DATASET EXTRACT:

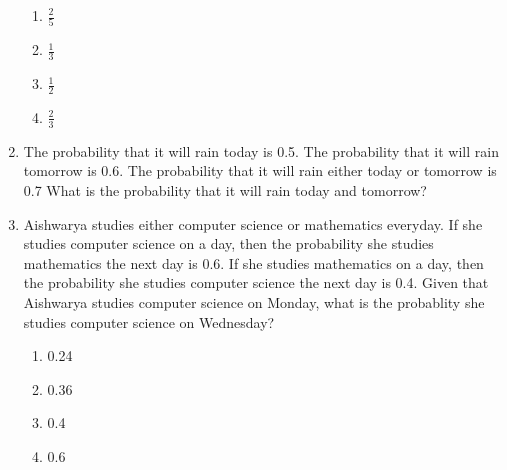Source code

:\documentclass[journal,12pt,twocolumn]{IEEEtran}
\begin{document}
\begin{enumerate}
\begin{enumerate}
\item $ \frac{2}{5}$\\
\item $\frac{1}{3}$\\
\item $ \frac{1}{2}$\\
\item $\frac{2}{3}$

\end{enumerate}  
%
%
%
\item The probability that it will rain today is 0.5. The probability that it will rain tomorrow is 0.6. The probability that it will rain either today or tomorrow is 0.7 What is the probability that it will rain today and tomorrow?
%
\solution

\item Aishwarya studies either computer science or mathematics everyday. If she studies computer science on a day, then the probability she studies mathematics the next day is 0.6. If she studies mathematics on a day, then the probability she studies computer science the next day is 0.4.
Given that Aishwarya studies computer science on Monday, what is the probablity she studies computer science on Wednesday?
\begin{enumerate}[label=(\Alph*)]

\item 0.24
\item 0.36
\item 0.4
\item 0.6

\end{enumerate}
%
\solution



\end{enumerate}
\end{document}
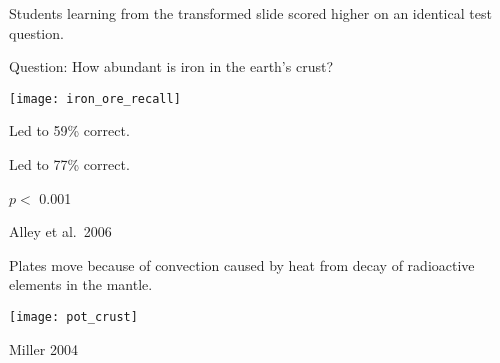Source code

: \documentclass[t]{beamer}
\begin{document}
%

\begin{frame}[t]{Students learning from the transformed slide scored higher on an identical test question.}

\vspace{-\baselineskip}
\hangpara Question: How abundant is iron in the earth's crust?

\noindent \texttt{[image: iron\_ore\_recall]}

\vspace{-\baselineskip}
\begin{multicols}{2}
\centering

Led to 59\% correct. 

\columnbreak

Led to 77\% correct.
\end{multicols}

\hangpara $p < $ 0.001


\tinyfill Alley et al.\ 2006

\end{frame}

%
{
\begin{frame}[t]
\end{frame}
}

\begin{frame}[t]{Plates move because of convection caused by heat from decay of radioactive elements in the mantle.}

\vspace{-0.5\baselineskip}

\texttt{[image: pot\_crust]}


\vfilll

\tiny Miller 2004

\end{frame}

%
\end{document}
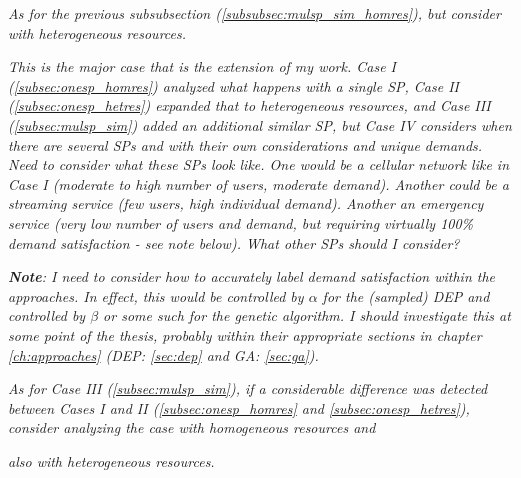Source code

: \documentclass[12pt,dvipsnames]{report}
\begin{document}
\textit{As for the previous subsubsection (\ref{subsubsec:mulsp_sim_homres}), but consider with heterogeneous resources.}


\textit{This is the major case that is the extension of my work.  Case I (\ref{subsec:onesp_homres}) analyzed what happens with a single SP, Case II (\ref{subsec:onesp_hetres}) expanded that to heterogeneous resources, and Case III (\ref{subsec:mulsp_sim}) added an additional similar SP, but Case IV considers when there are several SPs and with their own considerations and unique demands.  Need to consider what these SPs look like.  One would be a cellular network like in Case I (moderate to high number of users, moderate demand).  Another could be a streaming service (few users, high individual demand).  Another an emergency service (very low number of users and demand, but requiring virtually 100\% demand satisfaction - see note below).  What other SPs should I consider?}

\textit{\textbf{Note}: I need to consider how to accurately label demand satisfaction within the approaches.  In effect, this would be controlled by $\alpha$ for the (sampled) DEP and controlled by $\beta$ or some such for the genetic algorithm.  I should investigate this at some point of the thesis, probably within their appropriate sections in chapter \ref{ch:approaches} (DEP: \ref{sec:dep} and GA: \ref{sec:ga}).}


\textit{As for Case III (\ref{subsec:mulsp_sim}), if a considerable difference was detected between Cases I and II (\ref{subsec:onesp_homres} and \ref{subsec:onesp_hetres}), consider analyzing the case with homogeneous resources and}


\textit{also with heterogeneous resources.}
\fi
\end{document}
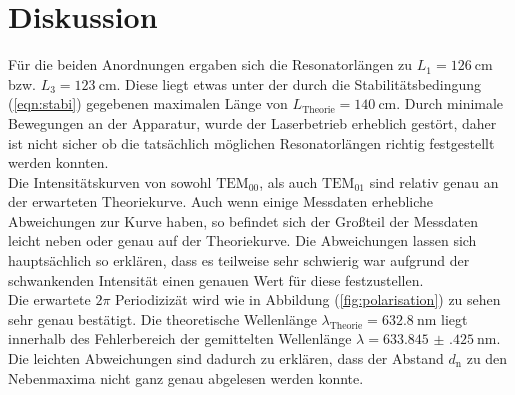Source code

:\section{Diskussion}
\label{sec:Diskussion}
Für die beiden Anordnungen ergaben sich die Resonatorlängen zu $L_\mathrm{1}=\SI{126}{\centi\meter}$ bzw. $L_\mathrm{3} = \SI{123}{\centi\meter}$. Diese liegt etwas unter der durch die Stabilitätsbedingung (\ref{eqn:stabi}) gegebenen
maximalen Länge von $L_\mathrm{Theorie}=\SI{140}{\centi\meter}$. Durch minimale Bewegungen an der Apparatur, wurde der Laserbetrieb erheblich gestört, daher ist nicht sicher ob die tatsächlich möglichen Resonatorlängen richtig festgestellt werden konnten. \\
Die Intensitätskurven von sowohl $\mathrm{TEM}_\mathrm{00}$, als auch  $\mathrm{TEM}_\mathrm{01}$ sind relativ genau an der erwarteten Theoriekurve. Auch wenn einige Messdaten erhebliche Abweichungen zur Kurve haben, so befindet sich der Großteil der Messdaten leicht neben oder genau auf der Theoriekurve. Die Abweichungen lassen sich hauptsächlich so erklären, dass es teilweise sehr schwierig war aufgrund der schwankenden Intensität einen genauen Wert für diese festzustellen. \\
Die erwartete $2\pi$ Periodizizät wird wie in Abbildung (\ref{fig:polarisation}) zu sehen sehr genau bestätigt. Die theoretische Wellenlänge $\lambda_\mathrm{Theorie}=\SI{632.8}{\nano\meter}$ liegt innerhalb des Fehlerbereich der gemittelten Wellenlänge $\lambda=\SI{633.845(425)}{\nano\meter}$. Die leichten Abweichungen sind dadurch zu erklären, dass der Abstand $d_\mathrm{n}$ zu den Nebenmaxima nicht ganz genau abgelesen werden konnte.
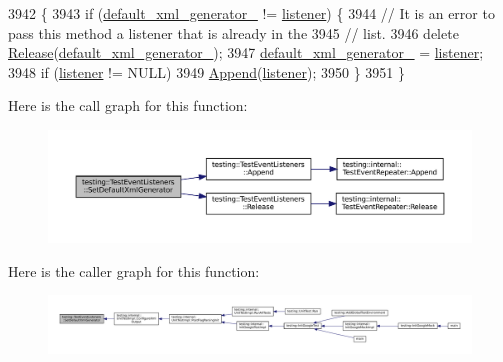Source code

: \begin{DoxyCode}
3942                                                                            \{
3943   \textcolor{keywordflow}{if} (\hyperlink{classtesting_1_1TestEventListeners_a018a3952aa10c19251b88f27abe373d3}{default\_xml\_generator\_} != \hyperlink{namespaceinteractive__marker_a0e579ab555212bb5e2c9f8a675b7618a}{listener}) \{
3944     \textcolor{comment}{// It is an error to pass this method a listener that is already in the}
3945     \textcolor{comment}{// list.}
3946     \textcolor{keyword}{delete} \hyperlink{classtesting_1_1TestEventListeners_a038c9fa1975f84d6f3d25b52bc7bccdd}{Release}(\hyperlink{classtesting_1_1TestEventListeners_a018a3952aa10c19251b88f27abe373d3}{default\_xml\_generator\_});
3947     \hyperlink{classtesting_1_1TestEventListeners_a018a3952aa10c19251b88f27abe373d3}{default\_xml\_generator\_} = \hyperlink{namespaceinteractive__marker_a0e579ab555212bb5e2c9f8a675b7618a}{listener};
3948     \textcolor{keywordflow}{if} (\hyperlink{namespaceinteractive__marker_a0e579ab555212bb5e2c9f8a675b7618a}{listener} != NULL)
3949       \hyperlink{classtesting_1_1TestEventListeners_a1207dce74d64c1c39ffa6105560536a0}{Append}(\hyperlink{namespaceinteractive__marker_a0e579ab555212bb5e2c9f8a675b7618a}{listener});
3950   \}
3951 \}
\end{DoxyCode}
Here is the call graph for this function\+:
\nopagebreak
\begin{figure}[H]
\begin{center}
\leavevmode
\includegraphics[width=350pt]{classtesting_1_1TestEventListeners_a36dbac47563ef8bb78cb467d11f5b4d9_cgraph}
\end{center}
\end{figure}
Here is the caller graph for this function\+:
\nopagebreak
\begin{figure}[H]
\begin{center}
\leavevmode
\includegraphics[width=350pt]{classtesting_1_1TestEventListeners_a36dbac47563ef8bb78cb467d11f5b4d9_icgraph}
\end{center}
\end{figure}
\mbox{\label{classtesting_1_1TestEventListeners_a7132550dc1c50bb3399a6d6d3fc9be3d}} 
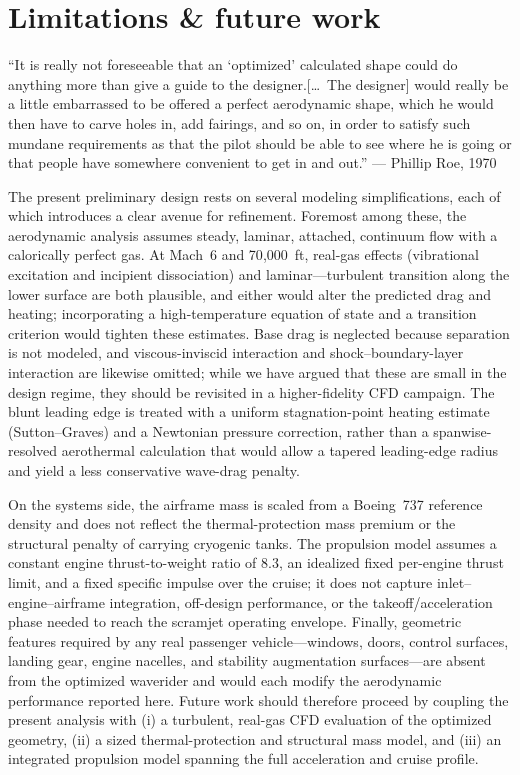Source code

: \documentclass[10pt,a4paper]{article}
\begin{document}
\section{Limitations \& future work}

``It is really not foreseeable that an `optimized' calculated shape could do anything more than give a guide to the designer.\@ [\ldots\ The designer] would really be a little embarrassed to be offered a perfect aerodynamic shape, which he would then have to carve holes in, add fairings, and so on, in order to satisfy such mundane requirements as that the pilot should be able to see where he is going or that people have somewhere convenient to get in and out.'' --- Phillip Roe, 1970

The present preliminary design rests on several modeling simplifications, each of which introduces a clear avenue for refinement. Foremost among these, the aerodynamic analysis assumes steady, laminar, attached, continuum flow with a calorically perfect gas. At Mach~6 and 70{,}000~ft, real-gas effects (vibrational excitation and incipient dissociation) and laminar---turbulent transition along the lower surface are both plausible, and either would alter the predicted drag and heating; incorporating a high-temperature equation of state and a transition criterion would tighten these estimates. Base drag is neglected because separation is not modeled, and viscous-inviscid interaction and shock--boundary-layer interaction are likewise omitted; while we have argued that these are small in the design regime, they should be revisited in a higher-fidelity CFD campaign. The blunt leading edge is treated with a uniform stagnation-point heating estimate (Sutton--Graves) and a Newtonian pressure correction, rather than a spanwise-resolved aerothermal calculation that would allow a tapered leading-edge radius and yield a less conservative wave-drag penalty.

On the systems side, the airframe mass is scaled from a Boeing~737 reference density and does not reflect the thermal-protection mass premium or the structural penalty of carrying cryogenic tanks. The propulsion model assumes a constant engine thrust-to-weight ratio of 8.3, an idealized fixed per-engine thrust limit, and a fixed specific impulse over the cruise; it does not capture inlet--engine--airframe integration, off-design performance, or the takeoff/acceleration phase needed to reach the scramjet operating envelope. Finally, geometric features required by any real passenger vehicle---windows, doors, control surfaces, landing gear, engine nacelles, and stability augmentation surfaces---are absent from the optimized waverider and would each modify the aerodynamic performance reported here. Future work should therefore proceed by coupling the present analysis with (i) a turbulent, real-gas CFD evaluation of the optimized geometry, (ii) a sized thermal-protection and structural mass model, and (iii) an integrated propulsion model spanning the full acceleration and cruise profile.
\end{document}
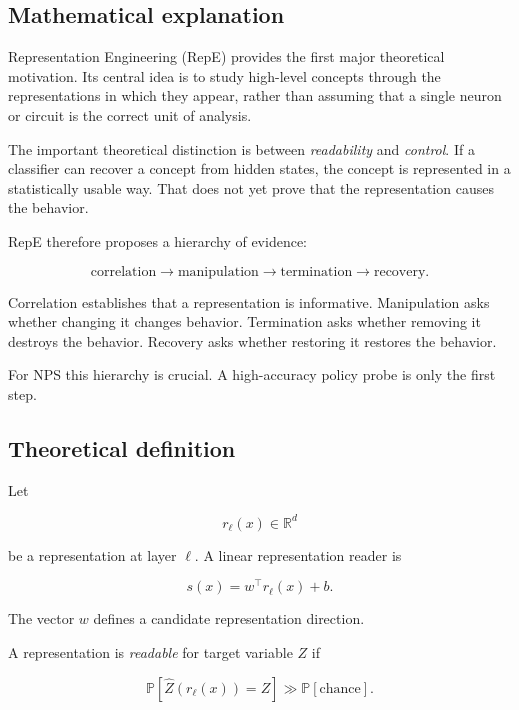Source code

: \documentclass[11pt]{article}
\newcommand{\R}{\mathbb{R}}
\newcommand{\Prob}{\mathbb{P}}
\begin{document}
\subsection*{Mathematical explanation}

Representation Engineering (RepE) provides the first major theoretical
motivation. Its central idea is to study high-level concepts through the
representations in which they appear, rather than assuming that a single
neuron or circuit is the correct unit of analysis.

The important theoretical distinction is between \emph{readability} and
\emph{control}. If a classifier can recover a concept from hidden states, the
concept is represented in a statistically usable way. That does not yet prove
that the representation causes the behavior.

RepE therefore proposes a hierarchy of evidence:

\begin{equation}
\text{correlation}
\rightarrow
\text{manipulation}
\rightarrow
\text{termination}
\rightarrow
\text{recovery}.
\end{equation}

Correlation establishes that a representation is informative. Manipulation
asks whether changing it changes behavior. Termination asks whether removing
it destroys the behavior. Recovery asks whether restoring it restores the
behavior.

For NPS this hierarchy is crucial. A high-accuracy policy probe is only the
first step.

\subsection*{Theoretical definition}

Let

\begin{equation}
r_\ell(x)\in\R^d
\end{equation}

be a representation at layer $\ell$. A linear representation reader is

\begin{equation}
s(x)=w^\top r_\ell(x)+b.
\end{equation}

The vector $w$ defines a candidate representation direction.

A representation is \emph{readable} for target variable $Z$ if

\begin{equation}
\Prob\left[
\hat Z(r_\ell(x))=Z
\right]
\gg
\Prob[\text{chance}].
\end{equation}
\end{document}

HOW TO COMPLETE THIS TASK:
Tally the lines that hold the word "erklären" in the listing, and give the tally with nothing else.

SOLUTION TO THE PROBLEM:
2